As a health system-based research center, Research & Evaluation has the power not only to study the way that race impacts health, but also to implement solutions. This grassroots EID initiative has been an inspiring and necessary step in leveraging our department’s role in dismantling systemic racism.

Implementing a qualitative workforce needs assessment to actualize an equity, inclusion, and diversity (EID) workgroup in the Kaiser Permanente Southern California Department of Research & Evaluation

Bhanuja Dub, MPH; Alejandra Montano, BS; Carol Flores, BA

As part of the initial EID Workgroup strategic planning efforts, Bhanuja Dub, Alejandra Montano, and Carol Flores led a needs assessment using a department-wide survey. The survey asked about employees’ current satisfaction with EID-related issues, suggestions for areas of improvement, and interest in participating in and leading EID-related efforts.

Survey results were analyzed and yielded 6 overall departmental goals:

  • Increase workforce diversity
  • Increase community and stakeholder engagement
  • Describe and promote EID research attention and appropriate methods
  • Publicize EID-related funding opportunities
  • Measure and track health disparities and their determinants through research
  • Host EID-related training and events

The needs assessment also guided the creation of the 3 EID Workgroup subcommittees: Capacity Building, Research, and Training and Events.

With goals set and subcommittees established, the department has begun to cultivate more equity, inclusion, and diversity—both within and outside of the workplace.

Experiences of caregivers of persons living with dementia receiving home-based primary care

Jessica Vallejo, MS; Mayra Macias, MS; Maricela Garcia Shiffman, MD; Velda Mowry, NP; Omotayo Omotunde, RN; Soo Borson, MD; Huong Q. Nguyen, PhD, RN

Kaiser Permanente Southern California’s home-based primary care program is an essential benefit for homebound patients, especially for those living with advanced dementia.

As part of Dr. Huong Nguyen’s home-based primary care study, Jessica Vallejo, Mayra Macias, and Huong Nguyen interviewed family caregivers of home-based primary care patients living with dementia. The team aimed to highlight the program’s limitations and strengths from the caregiver perspective.

Most family caregivers (87%) reported that the home-based primary care program met or exceeded their expectations.
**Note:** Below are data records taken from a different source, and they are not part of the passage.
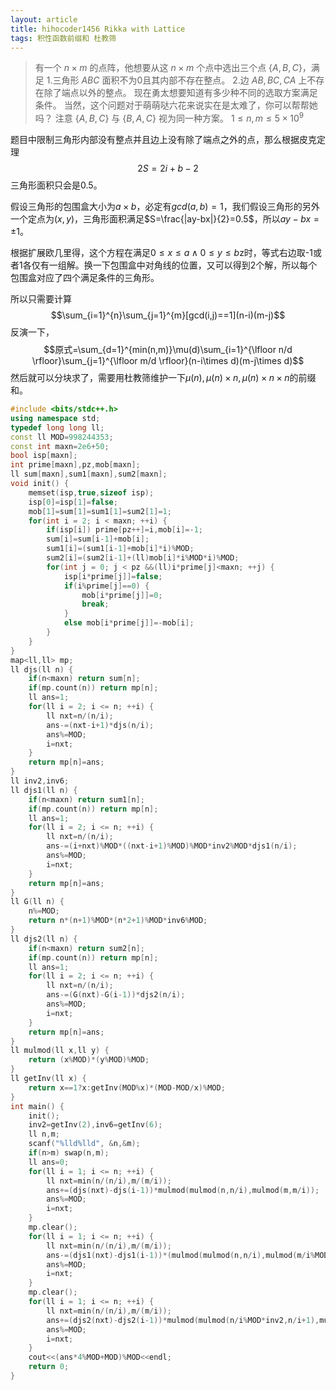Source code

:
 ```yaml
---
layout: article
title: hihocoder1456 Rikka with Lattice
tags: 积性函数前缀和 杜教筛
---
```



> 有一个 $n × m$ 的点阵，他想要从这 $n × m$ 个点中选出三个点 $\{A, B, C\}$，满足
1.三角形 $ABC$ 面积不为0且其内部不存在整点。
2.边 $AB, BC, CA$ 上不存在除了端点以外的整点。
现在勇太想要知道有多少种不同的选取方案满足条件。
当然，这个问题对于萌萌哒六花来说实在是太难了，你可以帮帮她吗？
注意 $\{A, B, C\}$ 与 $\{B, A, C\}$ 视为同一种方案。
$1\leq n,m \leq 5×10^9$



题目中限制三角形内部没有整点并且边上没有除了端点之外的点，那么根据皮克定理
$$2S=2i+b-2$$
三角形面积只会是$0.5$。

假设三角形的包围盒大小为$a×b$，必定有$gcd(a,b)=1$，我们假设三角形的另外一个定点为$(x,y)$，三角形面积满足$S=\frac{|ay-bx|}{2}=0.5$，所以$ay-bx=\pm 1$。

根据扩展欧几里得，这个方程在满足$0\leq x\leq a \land 0\leq y \leq b$z时，等式右边取-1或者1各仅有一组解。换一下包围盒中对角线的位置，又可以得到2个解，所以每个包围盒对应了四个满足条件的三角形。

所以只需要计算$$\sum_{i=1}^{n}\sum_{j=1}^{m}[gcd(i,j)==1](n-i)(m-j)$$
反演一下，$$原式=\sum_{d=1}^{min(n,m)}\mu(d)\sum_{i=1}^{\lfloor n/d \rfloor}\sum_{j=1}^{\lfloor m/d \rfloor}(n-i\times d)(m-j\times d)$$
然后就可以分块求了，需要用杜教筛维护一下$\mu(n),\mu(n)\times n,\mu(n)\times n\times n$的前缀和。

```cpp 
#include <bits/stdc++.h>
using namespace std;
typedef long long ll;
const ll MOD=998244353;
const int maxn=2e6+50;
bool isp[maxn];
int prime[maxn],pz,mob[maxn];
ll sum[maxn],sum1[maxn],sum2[maxn];
void init() {
	memset(isp,true,sizeof isp);
	isp[0]=isp[1]=false;
	mob[1]=sum[1]=sum1[1]=sum2[1]=1;
	for(int i = 2; i < maxn; ++i) {
		if(isp[i]) prime[pz++]=i,mob[i]=-1;
		sum[i]=sum[i-1]+mob[i];
		sum1[i]=(sum1[i-1]+mob[i]*i)%MOD;
		sum2[i]=(sum2[i-1]+(ll)mob[i]*i%MOD*i)%MOD;
		for(int j = 0; j < pz &&(ll)i*prime[j]<maxn; ++j) {
			isp[i*prime[j]]=false;
			if(i%prime[j]==0) {
				mob[i*prime[j]]=0;
				break;
			}
			else mob[i*prime[j]]=-mob[i];
		}
	}
}
map<ll,ll> mp;
ll djs(ll n) {
	if(n<maxn) return sum[n];
	if(mp.count(n)) return mp[n];
	ll ans=1;
	for(ll i = 2; i <= n; ++i) {
		ll nxt=n/(n/i);
		ans-=(nxt-i+1)*djs(n/i);
		ans%=MOD;
		i=nxt;
	}
	return mp[n]=ans;
}
ll inv2,inv6;
ll djs1(ll n) {
	if(n<maxn) return sum1[n];
	if(mp.count(n)) return mp[n];
	ll ans=1;
	for(ll i = 2; i <= n; ++i) {
		ll nxt=n/(n/i);
		ans-=(i+nxt)%MOD*((nxt-i+1)%MOD)%MOD*inv2%MOD*djs1(n/i);
		ans%=MOD;
		i=nxt;
	}
	return mp[n]=ans;
}
ll G(ll n) {
	n%=MOD;
	return n*(n+1)%MOD*(n*2+1)%MOD*inv6%MOD;
}
ll djs2(ll n) {
	if(n<maxn) return sum2[n];
	if(mp.count(n)) return mp[n];
	ll ans=1;
	for(ll i = 2; i <= n; ++i) {
		ll nxt=n/(n/i);
		ans-=(G(nxt)-G(i-1))*djs2(n/i);
		ans%=MOD;
		i=nxt;
	}
	return mp[n]=ans;
}
ll mulmod(ll x,ll y) {
	return (x%MOD)*(y%MOD)%MOD;
}
ll getInv(ll x) {
	return x==1?x:getInv(MOD%x)*(MOD-MOD/x)%MOD;
}
int main() {
	init();
	inv2=getInv(2),inv6=getInv(6);
	ll n,m;
	scanf("%lld%lld", &n,&m);
	if(n>m) swap(n,m);
	ll ans=0;
	for(ll i = 1; i <= n; ++i) {
		ll nxt=min(n/(n/i),m/(m/i));
		ans+=(djs(nxt)-djs(i-1))*mulmod(mulmod(n,n/i),mulmod(m,m/i));
		ans%=MOD;
		i=nxt;
	}
	mp.clear();
	for(ll i = 1; i <= n; ++i) {
		ll nxt=min(n/(n/i),m/(m/i));
		ans-=(djs1(nxt)-djs1(i-1))*(mulmod(mulmod(n,n/i),mulmod(m/i%MOD*inv2,m/i+1))+mulmod(mulmod(m,m/i),mulmod(n/i%MOD*inv2,n/i+1)));
		ans%=MOD;
		i=nxt;
	}
	mp.clear();
	for(ll i = 1; i <= n; ++i) {
		ll nxt=min(n/(n/i),m/(m/i));
		ans+=(djs2(nxt)-djs2(i-1))*mulmod(mulmod(n/i%MOD*inv2,n/i+1),mulmod(m/i%MOD*inv2,m/i+1));
		ans%=MOD;
		i=nxt;
	}
	cout<<(ans*4%MOD+MOD)%MOD<<endl;
	return 0;
}
```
As far as areas for improvement, several caregivers pointed to the need for more financial support for medical supplies and equipment and more hands-on assistance with day-to-day care activities such as bathing.

But overall, caregivers seemed to be highly satisfied, specifically citing the program’s coordinated, team-based approach and the amount of support provided. “I feel like they’ve got my back,” said the daughter of one patient.

Symptom burden is lower in Asian and Pacific Islander patients admitted to home-based palliative care, but similar among other racial/ethnic groups

Emily Rozema, MPH; Eric Haupt, ScM; Richard A. Mularski, MD, MSHS, MCR; Huong Q. Nguyen, PhD, RN; and the HomePal Research Group

Another home-based service offered by Kaiser Permanente Southern California is home-based palliative care, which is designed for homebound patients with serious illnesses such as cancer, heart failure, and end-stage renal disease.

The Edmonton Symptom Assessment System (ESAS) is a questionnaire used to assess and manage common symptoms of cancer and other serious illnesses. Higher scores indicate more severe symptoms of pain, nausea, depression, etc.

Prior studies have suggested that Black and Hispanic palliative care patients report the highest ESAS scores.

As a sub-study of Dr. Huong Nguyen’s larger home-based palliative care study (HomePal), Emily Rozema examined whether this disparity exists at Kaiser Permanente Southern California. Her team looked at racial and ethnic differences in ESAS scores upon admission to home-based palliative care.

Results showed that ESAS scores of Black and Hispanic patients were comparable to those of white patients. However, Asian and Pacific Islander patients reported much lower symptom frequency and severity than any other racial/ethnic category.

The findings suggest that further research into the drivers of racial and ethnic differences in patient-reported symptoms is warranted.